結論 原査定を取り消す。 本願の発明は、特許すべきものとする。 
理由 第1 手続の経緯
本願は、平成23年9月1日(パリ条約による優先権主張2010年9月2日,米国)の出願であって、平成27年3月6日付けで拒絶理由が通知され、平成27年5月8日付けで意見書が提出されると共に手続補正がされ、平成27年10月28日付けで拒絶査定(以下、「原査定」という)がされ、これに対し、平成28年2月3日に拒絶査定不服審判が請求されると共に手続補正がされ、平成28年4月4日付けで審査官により特許法第164条第3項に基づく報告がされ、平成28年5月2日付けで上申書が提出されたものである。
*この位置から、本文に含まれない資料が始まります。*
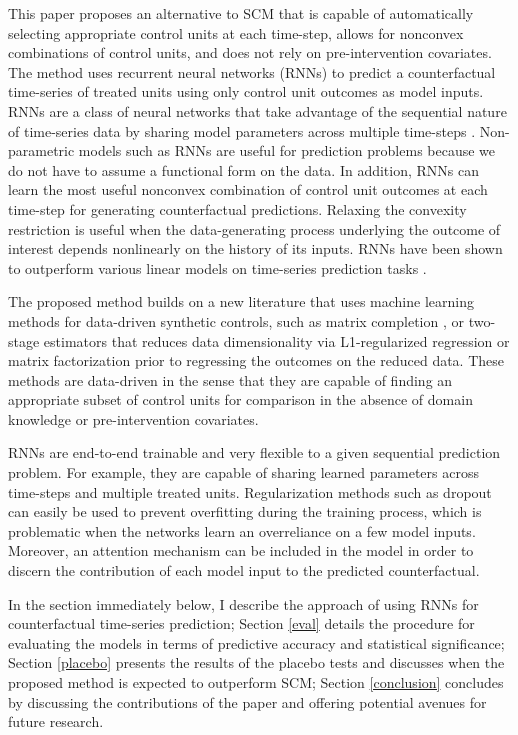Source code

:\documentclass[hidelinks,12pt]{article}
\begin{document}
This paper proposes an alternative to SCM that is capable of automatically selecting appropriate control units at each time-step, allows for nonconvex combinations of control units, and does not rely on pre-intervention covariates. The method uses recurrent neural networks (RNNs) to predict a counterfactual time-series of treated units using only control unit outcomes as model inputs. RNNs are a class of neural networks that take advantage of the sequential nature of time-series data by sharing model parameters across multiple time-steps \citep{el1995}. Non-parametric models such as RNNs are useful for prediction problems because we do not have to assume a functional form on the data. In addition, RNNs can learn the most useful nonconvex combination of control unit outcomes at each time-step for generating counterfactual predictions. Relaxing the convexity restriction is useful when the data-generating process underlying the outcome of interest depends nonlinearly on the history of its inputs. RNNs have been shown to outperform various linear models on time-series prediction tasks \citep{cinar2017position}. 

The proposed method builds on a new literature that uses machine learning methods for data-driven synthetic controls, such as matrix completion \citep{athey2017matrix,2019arXiv190308028P}, or two-stage estimators that reduces data dimensionality via L1-regularized regression \citep{doudchenko2016balancing,carvalho2018arco} or matrix factorization \citep{amjad2018robust} prior to regressing the outcomes on the reduced data. These methods are data-driven in the sense that they are capable of finding an appropriate subset of control units for comparison in the absence of domain knowledge or pre-intervention covariates. 

RNNs are end-to-end trainable and very flexible to a given sequential prediction problem. For example, they are capable of sharing learned parameters across time-steps and multiple treated units. Regularization methods such as dropout can easily be used to prevent overfitting during the training process, which is problematic when the networks learn an overreliance on a few model inputs. Moreover, an attention mechanism can be included in the model in order to discern the contribution of each model input to the predicted counterfactual. 

In the section immediately below, I describe the approach of using RNNs for counterfactual time-series prediction; Section \ref{eval} details the procedure for evaluating the models in terms of predictive accuracy and statistical significance; Section \ref{placebo} presents the results of the placebo tests and discusses when the proposed method is expected to outperform SCM; Section \ref{conclusion} concludes by discussing the contributions of the paper and offering potential avenues for future research. 
\end{document}
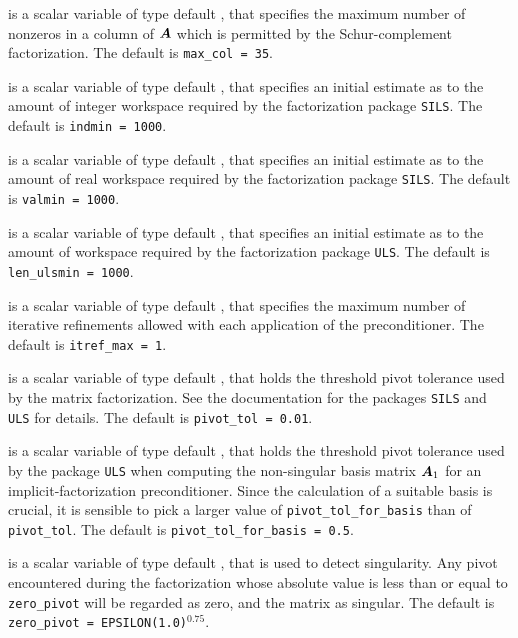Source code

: \documentclass{galahad}
\begin{document}
\begin{description}
 is a scalar variable of type default \integer, that specifies
the maximum number of nonzeros in a column of ${\bm{A}}$ which is permitted
by the Schur-complement factorization.
The default is {\tt max\_col = 35}.

 is a scalar variable of type default \integer, that specifies
an initial estimate as to the amount of integer workspace required by 
the factorization package {\tt SILS}.
The default is {\tt indmin = 1000}.

 is a scalar variable of type default \integer, that specifies
an initial estimate as to the amount of real workspace required by 
the factorization package {\tt SILS}.
The default is {\tt valmin = 1000}.

 is a scalar variable of type default \integer, that specifies
an initial estimate as to the amount of workspace required by 
the factorization package {\tt ULS}.
The default is {\tt len\_ulsmin = 1000}.

 is a scalar variable of type default \integer, that specifies 
the maximum number of iterative refinements allowed with each application 
of the preconditioner.
The default is {\tt itref\_max = 1}.



  is a scalar variable of type default 
\realdp, that holds the
threshold pivot tolerance used by the matrix factorization.  See 
the documentation for the packages {\tt SILS} and {\tt ULS} for details.
The default is {\tt pivot\_tol = 0.01}.

 is a scalar variable of type default 
\realdp, that holds the
threshold pivot  tolerance used by the package {\tt ULS} 
when computing the non-singular basis matrix ${\bm{A}}_1$ for
an implicit-factorization preconditioner. Since the calculation of a
suitable basis is crucial, it is sensible to pick a larger
value of {\tt pivot\_tol\_for\_basis} than of {\tt pivot\_tol}.
The default is {\tt pivot\_tol\_for\_basis = 0.5}.

 is a scalar variable of type default \realdp, 
that is used to detect singularity. Any pivot encountered during the
factorization whose absolute value is less than or equal to  {\tt zero\_pivot}
will be regarded as zero, and the matrix as singular.
The default is {\tt zero\_pivot = EPSILON(1.0)}$^{0.75}$.


\end{description}
\end{document}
第2 平成28年2月3日付けの手続補正(以下、「本件補正」という。)の適否
1.補正の内容
(1)請求項1ないし請求項14、および、請求項17ないし請求項20について
本件補正により、補正前の請求項1ないし請求項14、および、請求項17ないし請求項20における「印刷機能」は、それぞれ「サービス機能」に補正された。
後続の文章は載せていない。